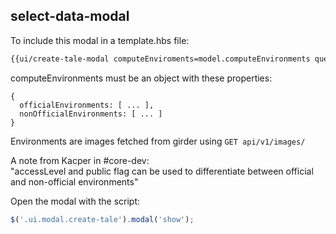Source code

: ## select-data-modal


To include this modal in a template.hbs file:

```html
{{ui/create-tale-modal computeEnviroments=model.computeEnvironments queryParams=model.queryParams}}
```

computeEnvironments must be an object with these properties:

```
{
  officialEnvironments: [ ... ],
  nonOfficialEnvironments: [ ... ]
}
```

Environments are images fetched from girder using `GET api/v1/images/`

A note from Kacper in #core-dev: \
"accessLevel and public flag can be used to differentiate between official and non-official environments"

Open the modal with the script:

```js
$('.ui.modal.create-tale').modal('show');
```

####

• Your instructions
One number is all the reply should hold: how many lines in these records include the word "from".

• Response to the exercise
2